Commentary: Tenure: An Idea Whose Time Has Gone

Paul Fulton, dean of the B-school at the University of North Carolina at Chapel Hill, was gathering up his papers when an aide mentioned that a few Australian schools were thinking about abolishing tenure. Eyes wide, Fulton shot her a glance. Then he pumped his arm and gave a brief holler of joy: "Wooo!"

They may not all be shouting about it, but other B-school deans increasingly agree with Fulton. Many see tenure--long held sacred by faculties around the world--as an outdated system that drives up costs and lessens accountability. "A lot of schools are going to be taking very hard looks at tenure," says George Daly, dean of New York University's B-school.

They should. Radical as it may sound, it's time to dismantle tenure, and B-schools are in the best position to take the lead. Reflecting the corporations they study, they lately have become much more responsive to their customers: students and companies. The schools now have a chance to strike a blow against an inefficient system that penalizes students.
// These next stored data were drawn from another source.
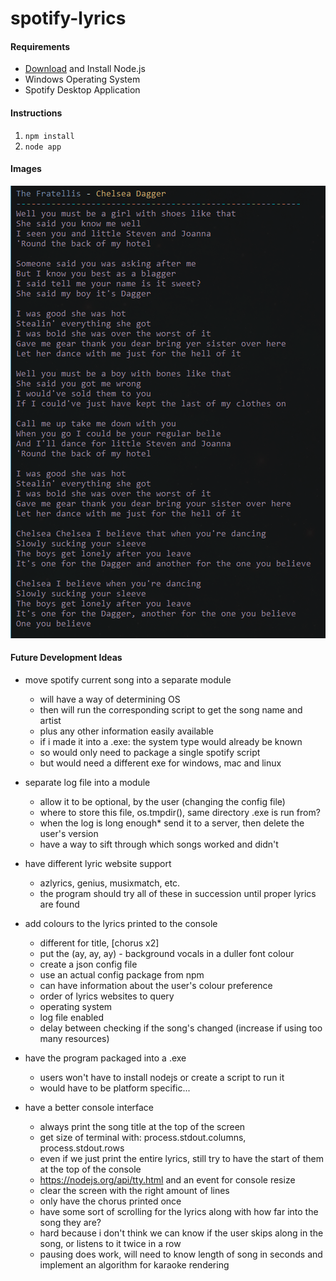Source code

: # spotify-lyrics

#### Requirements
- [Download](https://nodejs.org/en/download/) and Install Node.js
- Windows Operating System
- Spotify Desktop Application

#### Instructions
1. `npm install`
2. `node app`

#### Images
![screenshot](https://github.com/mic-max/spotify-lyrics/blob/master/demo.png)

#### Future Development Ideas
- move spotify current song into a separate module
  - will have a way of determining OS
  - then will run the corresponding script to get the song name and artist
  - plus any other information easily available
  - if i made it into a .exe: the system type would already be known
  - so would only need to package a single spotify script
  - but would need a different exe for windows, mac and linux

- separate log file into a module
  - allow it to be optional, by the user (changing the config file)
  - where to store this file, os.tmpdir(), same directory .exe is run from?
  - when the log is long enough* send it to a server, then delete the user's version
  - have a way to sift through which songs worked and didn't

- have different lyric website support
  - azlyrics, genius, musixmatch, etc.
  - the program should try all of these in succession until proper lyrics are found

- add colours to the lyrics printed to the console
  - different for title, [chorus x2]
  - put the (ay, ay, ay) - background vocals in a duller font colour
  - create a json config file
  - use an actual config package from npm
  - can have information about the user's colour preference
  - order of lyrics websites to query
  - operating system
  - log file enabled
  - delay between checking if the song's changed (increase if using too many resources)

- have the program packaged into a .exe
  - users won't have to install nodejs or create a script to run it
  - would have to be platform specific...

- have a better console interface
  - always print the song title at the top of the screen
  - get size of terminal with: process.stdout.columns, process.stdout.rows
  - even if we just print the entire lyrics, still try to have the start of them at the top of the console
  - https://nodejs.org/api/tty.html and an event for console resize
  - clear the screen with the right amount of lines
  - only have the chorus printed once
  - have some sort of scrolling for the lyrics along with how far into the song they are?
  - hard because i don't think we can know if the user skips along in the song, or listens to it twice in a row
  - pausing does work, will need to know length of song in seconds and implement an algorithm for karaoke rendering
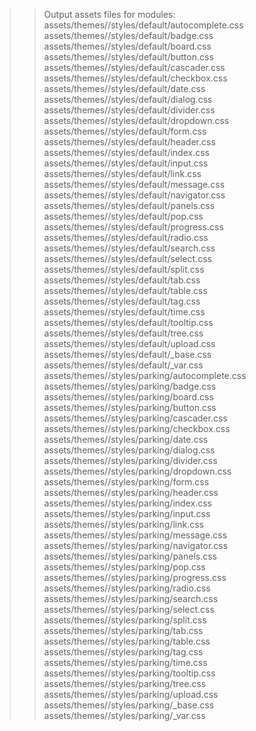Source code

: >> Output assets files for modules:
assets/themes//styles/default/autocomplete.css
assets/themes//styles/default/badge.css
assets/themes//styles/default/board.css
assets/themes//styles/default/button.css
assets/themes//styles/default/cascader.css
assets/themes//styles/default/checkbox.css
assets/themes//styles/default/date.css
assets/themes//styles/default/dialog.css
assets/themes//styles/default/divider.css
assets/themes//styles/default/dropdown.css
assets/themes//styles/default/form.css
assets/themes//styles/default/header.css
assets/themes//styles/default/index.css
assets/themes//styles/default/input.css
assets/themes//styles/default/link.css
assets/themes//styles/default/message.css
assets/themes//styles/default/navigator.css
assets/themes//styles/default/panels.css
assets/themes//styles/default/pop.css
assets/themes//styles/default/progress.css
assets/themes//styles/default/radio.css
assets/themes//styles/default/search.css
assets/themes//styles/default/select.css
assets/themes//styles/default/split.css
assets/themes//styles/default/tab.css
assets/themes//styles/default/table.css
assets/themes//styles/default/tag.css
assets/themes//styles/default/time.css
assets/themes//styles/default/tooltip.css
assets/themes//styles/default/tree.css
assets/themes//styles/default/upload.css
assets/themes//styles/default/_base.css
assets/themes//styles/default/_var.css
assets/themes//styles/parking/autocomplete.css
assets/themes//styles/parking/badge.css
assets/themes//styles/parking/board.css
assets/themes//styles/parking/button.css
assets/themes//styles/parking/cascader.css
assets/themes//styles/parking/checkbox.css
assets/themes//styles/parking/date.css
assets/themes//styles/parking/dialog.css
assets/themes//styles/parking/divider.css
assets/themes//styles/parking/dropdown.css
assets/themes//styles/parking/form.css
assets/themes//styles/parking/header.css
assets/themes//styles/parking/index.css
assets/themes//styles/parking/input.css
assets/themes//styles/parking/link.css
assets/themes//styles/parking/message.css
assets/themes//styles/parking/navigator.css
assets/themes//styles/parking/panels.css
assets/themes//styles/parking/pop.css
assets/themes//styles/parking/progress.css
assets/themes//styles/parking/radio.css
assets/themes//styles/parking/search.css
assets/themes//styles/parking/select.css
assets/themes//styles/parking/split.css
assets/themes//styles/parking/tab.css
assets/themes//styles/parking/table.css
assets/themes//styles/parking/tag.css
assets/themes//styles/parking/time.css
assets/themes//styles/parking/tooltip.css
assets/themes//styles/parking/tree.css
assets/themes//styles/parking/upload.css
assets/themes//styles/parking/_base.css
assets/themes//styles/parking/_var.css
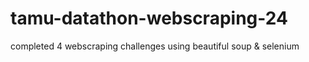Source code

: # tamu-datathon-webscraping-24
completed 4 webscraping challenges using beautiful soup &amp; selenium
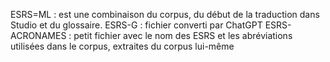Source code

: ESRS=ML : est une combinaison du corpus, du début de la traduction dans Studio et du glossaire.
ESRS-G : fichier converti par ChatGPT
ESRS-ACRONAMES : petit fichier avec le nom des ESRS  et les abréviations utilisées dans le corpus, extraites du corpus lui-même
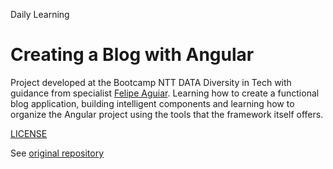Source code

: Daily Learning

# Creating a Blog with Angular

Project developed at the Bootcamp NTT DATA Diversity in Tech with guidance from specialist [Felipe Aguiar](https://github.com/felipeAguiarCode/ "Felipe Aguiar").
Learning how to create a functional blog application, building intelligent components and learning how to organize the Angular project using the tools that the framework itself offers.

[LICENSE](/LICENSE)

See [original repository](https://github.com/felipeAguiarCode/angular-blog)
A relic of medieval times, tenure provides faculty with near-lifetime job security. Only gross misconduct or a schoolwide fiscal crisis can cause dismissal. Academics have long argued that because tenure protects them from the whims of the moment, it is crucial to academic freedom. But it's not the only way to foster free inquiry, and it has created major problems.

Tenure provides little incentive for faculty to do anything outside their narrow spheres of expertise. As a result, it has turned academe into an inward-looking club where, despite platitudes to the contrary in recent years, neither teaching nor contact with the real world is rewarded. Ineffective professors can spend decades delivering the same mediocre lectures.

Even when one discipline is becoming less relevant and another is emerging as critical, tenure leaves schools powerless to shift resources quickly--or force teachers to learn new disciplines. Imagine what B-school profs pondering a case study would say about a company with that policy.

While there are thousands of wonderful tenured teachers across the country, the system's weaknesses aren't hypothetical. In this year's BUSINESS WEEK survey of 4,830 B-school grads, no area showed less improvement than teaching. In core courses at some top schools, such as Stanford and Indiana, MBAs complain of professors who seem to be hardly interested in what they're teaching.

Cost is an issue, too. Most MBAs graduate with debts of over $30,000. Costs will increase as government support continues to wither and globalization and technology efforts require major investments. Tenure, meanwhile, forces schools into decades-long commitments that burden budgets.

What's the alternative? Contracts of, say, five to 10 years. "Your top and good academics would not be threatened by that," Fulton argues. Students and deans could join professors on the committees that decide who gets a contract. That would ensure accountability while preventing deans from remaking a faculty for political reasons. "Let one big-name university do this," says NYU's Daly, "and I think you'll see a lot of changes."

What better candidate than a top B-school, which would still have the reputation to woo faculty and could hold itself up as a model of efficiency for academe? It's a reform movement waiting to happen. All it needs is a leader willing to take some short-team heat for the long-term good of higher education.